Revenue targets 6,000 Swiss bank accounts with HSBC in Geneva
The department is acting on information received last year under a tax treaty. This revealed that more than 6,000 individuals, companies, trusts and other bodies held accounts and investments with HSBC Geneva.
HMRC has already begun criminal and serious fraud investigations into more than 500 individuals and organisations holding these accounts. To date, many others have taken advantage of HMRC’s Liechtenstein Disclosure Facility (LDF).
HMRC will shortly be writing to those who have not yet come forward, or are not currently under investigation. They will be offered a window of opportunity to contact HMRC and disclose all their tax liabilities.

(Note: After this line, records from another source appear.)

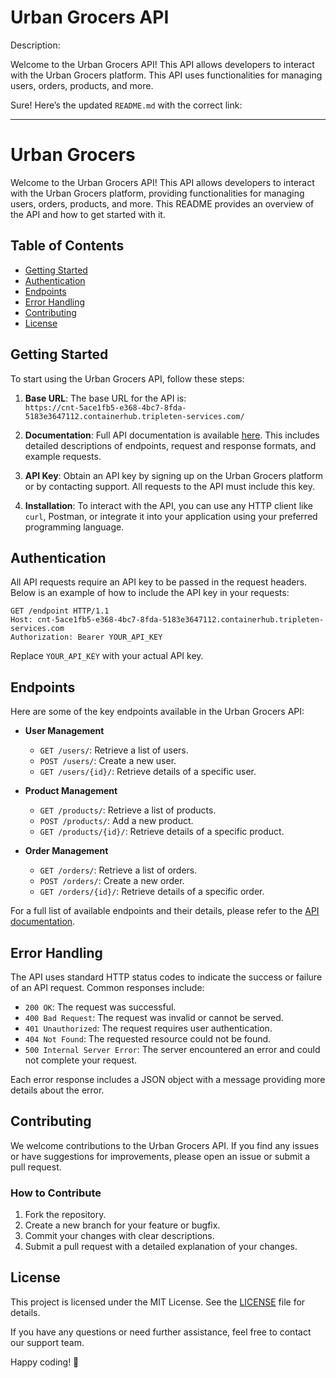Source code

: # Urban Grocers API

Description:


 Welcome to the Urban Grocers API!
 This API allows developers to interact with the Urban Grocers platform.
 This API uses functionalities for managing users, orders, products, and more.

Sure! Here’s the updated `README.md` with the correct link:

---

# Urban Grocers

Welcome to the Urban Grocers API! This API allows developers to interact with the Urban Grocers platform, providing functionalities for managing users, orders, products, and more. This README provides an overview of the API and how to get started with it.

## Table of Contents

- [Getting Started](#getting-started)
- [Authentication](#authentication)
- [Endpoints](#endpoints)
- [Error Handling](#error-handling)
- [Contributing](#contributing)
- [License](#license)

## Getting Started

To start using the Urban Grocers API, follow these steps:

1. **Base URL**: The base URL for the API is:  
   `https://cnt-5ace1fb5-e368-4bc7-8fda-5183e3647112.containerhub.tripleten-services.com/`

2. **Documentation**: Full API documentation is available [here](https://cnt-5ace1fb5-e368-4bc7-8fda-5183e3647112.containerhub.tripleten-services.com/docs/). This includes detailed descriptions of endpoints, request and response formats, and example requests.

3. **API Key**: Obtain an API key by signing up on the Urban Grocers platform or by contacting support. All requests to the API must include this key.

4. **Installation**: To interact with the API, you can use any HTTP client like `curl`, Postman, or integrate it into your application using your preferred programming language.

## Authentication

All API requests require an API key to be passed in the request headers. Below is an example of how to include the API key in your requests:

```http
GET /endpoint HTTP/1.1
Host: cnt-5ace1fb5-e368-4bc7-8fda-5183e3647112.containerhub.tripleten-services.com
Authorization: Bearer YOUR_API_KEY
```

Replace `YOUR_API_KEY` with your actual API key.

## Endpoints

Here are some of the key endpoints available in the Urban Grocers API:

- **User Management**
  - `GET /users/`: Retrieve a list of users.
  - `POST /users/`: Create a new user.
  - `GET /users/{id}/`: Retrieve details of a specific user.

- **Product Management**
  - `GET /products/`: Retrieve a list of products.
  - `POST /products/`: Add a new product.
  - `GET /products/{id}/`: Retrieve details of a specific product.

- **Order Management**
  - `GET /orders/`: Retrieve a list of orders.
  - `POST /orders/`: Create a new order.
  - `GET /orders/{id}/`: Retrieve details of a specific order.

For a full list of available endpoints and their details, please refer to the [API documentation](https://cnt-5ace1fb5-e368-4bc7-8fda-5183e3647112.containerhub.tripleten-services.com/docs/).

## Error Handling

The API uses standard HTTP status codes to indicate the success or failure of an API request. Common responses include:

- `200 OK`: The request was successful.
- `400 Bad Request`: The request was invalid or cannot be served.
- `401 Unauthorized`: The request requires user authentication.
- `404 Not Found`: The requested resource could not be found.
- `500 Internal Server Error`: The server encountered an error and could not complete your request.

Each error response includes a JSON object with a message providing more details about the error.

## Contributing

We welcome contributions to the Urban Grocers API. If you find any issues or have suggestions for improvements, please open an issue or submit a pull request.

### How to Contribute

1. Fork the repository.
2. Create a new branch for your feature or bugfix.
3. Commit your changes with clear descriptions.
4. Submit a pull request with a detailed explanation of your changes.

## License

This project is licensed under the MIT License. See the [LICENSE](LICENSE) file for details.

If you have any questions or need further assistance, feel free to contact our support team.

Happy coding! 🍏



 

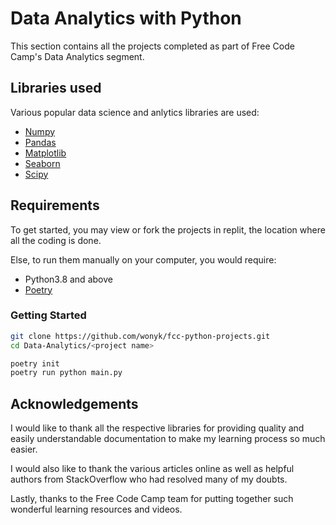 # Data Analytics with Python

This section contains all the projects completed as part of Free Code Camp's Data Analytics segment.

## Libraries used

Various popular data science and anlytics libraries are used:

- [Numpy](https://numpy.org/)
- [Pandas](https://pandas.pydata.org/)
- [Matplotlib](https://matplotlib.org/)
- [Seaborn](https://seaborn.pydata.org)
- [Scipy](https://www.scipy.org/scipylib/index.html)

## Requirements

To get started, you may view or fork the projects in replit, the location where all the coding is done.

Else, to run them manually on your computer, you would require:

- Python3.8 and above
- [Poetry](https://python-poetry.org/)

### Getting Started

```bash
git clone https://github.com/wonyk/fcc-python-projects.git
cd Data-Analytics/<project name>

poetry init
poetry run python main.py
```

## Acknowledgements

I would like to thank all the respective libraries for providing quality and easily understandable documentation to make my learning process so much easier.

I would also like to thank the various articles online as well as helpful authors from StackOverflow who had resolved many of my doubts.

Lastly, thanks to the Free Code Camp team for putting together such wonderful learning resources and videos.
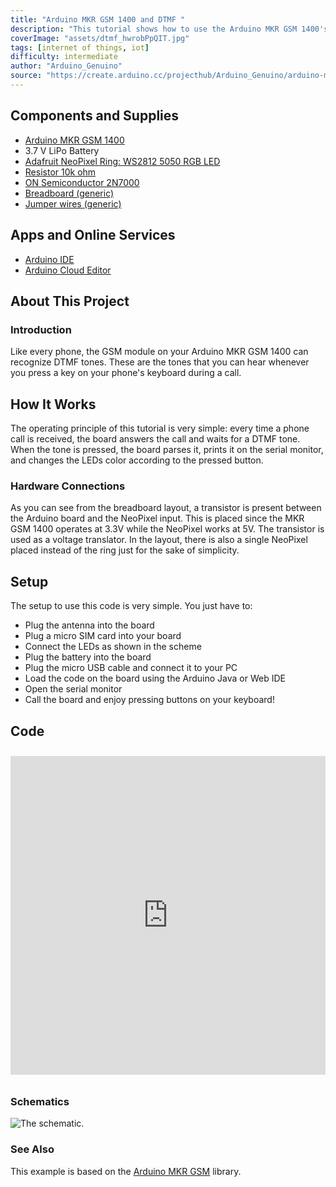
 ```yaml
---
title: "Arduino MKR GSM 1400 and DTMF "
description: "This tutorial shows how to use the Arduino MKR GSM 1400's DTMF feature to have a direct interaction with your phone."
coverImage: "assets/dtmf_hwrobPpQIT.jpg"
tags: [internet of things, iot]
difficulty: intermediate
author: "Arduino_Genuino"
source: "https://create.arduino.cc/projecthub/Arduino_Genuino/arduino-mkr-gsm-1400-and-dtmf-acc497"
---
```


## Components and Supplies

- [Arduino MKR GSM 1400](https://www.newark.com/55AC1187?COM=ref_hackster)
- 3.7 V LiPo Battery
- [Adafruit NeoPixel Ring: WS2812 5050 RGB LED](http://www.newark.com/26Y8458?COM=ref_hackster)
- [Resistor 10k ohm](https://www.newark.com/multicomp/mccfr0w4j0103a50/carbon-film-resistor-10kohm-250mw/dp/58K5002?COM=ref_hackster)
- [ON Semiconductor 2N7000](https://www.mouser.it/ProductDetail/ON-Semiconductor-Fairchild/2N7000/?qs=sGAEpiMZZMshyDBzk1%2fWi9bHELEahoDnY1fyKF6A6Ko%3d)
- [Breadboard (generic)](https://www.newark.com/99W1759?COM=ref_hackster)
- [Jumper wires (generic)](https://www.newark.com/88W2571?COM=ref_hackster)

## Apps and Online Services

- [Arduino IDE](https://www.arduino.cc/en/main/software)
- [Arduino Cloud Editor](https://create.arduino.cc/editor)

## About This Project

### Introduction

Like every phone, the GSM module on your Arduino MKR GSM 1400 can recognize DTMF tones. These are the tones that you can hear whenever you press a key on your phone's keyboard during a call. 

## How It Works

The operating principle of this tutorial is very simple: every time a phone call is received, the board answers the call and waits for a DTMF tone. When the tone is pressed, the board parses it, prints it on the serial monitor, and changes the LEDs color according to the pressed button.

### Hardware Connections

As you can see from the breadboard layout, a transistor is present between the Arduino board and the NeoPixel input. This is placed since the MKR GSM 1400 operates at 3.3V while the NeoPixel works at 5V. The transistor is used as a voltage translator. In the layout, there is also a single NeoPixel placed instead of the ring just for the sake of simplicity.

## Setup

The setup to use this code is very simple. You just have to:

* Plug the antenna into the board
* Plug a micro SIM card into your board
* Connect the LEDs as shown in the scheme
* Plug the battery into the board
* Plug the micro USB cable and connect it to your PC
* Load the code on the board using the Arduino Java or Web IDE
* Open the serial monitor
* Call the board and enjoy pressing buttons on your keyboard!
  
## Code 
<iframe src='https://create.arduino.cc/editor/Arduino_Genuino/8e87bd19-988e-4082-a2be-d0525519d369/preview?embed&snippet' style='height:510px;width:100%;margin:10px 0' frameborder='0'></iframe>

### Schematics

![The schematic.](assets/mkrgsm1400dtmf_l94ODUYXzR.png)



### See Also

This example is based on the [Arduino MKR GSM](https://www.arduino.cc/en/Reference/MKRGSM) library. 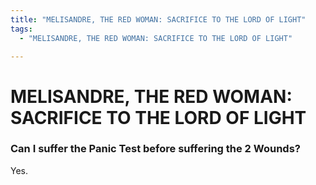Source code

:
 ```yaml
---
title: "MELISANDRE, THE RED WOMAN: SACRIFICE TO THE LORD OF LIGHT"
tags:
  - "MELISANDRE, THE RED WOMAN: SACRIFICE TO THE LORD OF LIGHT"

---
```


# MELISANDRE, THE RED WOMAN: SACRIFICE TO THE LORD OF LIGHT

### Can I suffer the Panic Test before suffering the 2 Wounds?

Yes.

If they do not come forward, HMRC says it will begin an investigation into their affairs, which could include a criminal investigation or result in penalties, in certain circumstances, of up to 200 per cent.
The work will be led by HMRC’s new Offshore Co-ordination Unit, which has recently been established and will become fully operational next month.
Exchequer Secretary to the Treasury, David Gauke, said: “The Government has shown its commitment to closing the tax gap by making an additional £917million available to HMRC to tackle evasion, avoidance and fraud. This will fund the new Offshore Co-ordination Unit, and its specialist teams, which will drive forward this work.”
HMRC’s Permanent Secretary for Tax, Dave Hartnett, said: “This is not an amnesty. There are no special rates of penalty or interest for those who come forward voluntarily. This is an opportunity for those who have made errors in past returns to correct them.
“The net is closing on offshore evaders. Don’t wait for HMRC to contact you. Come forward to us and make a full disclosure.”
The announcement follows the signing of a tax agreement between Switzerland and the UK earlier this month, which will raise billions of pounds for the UK from 2013 onwards.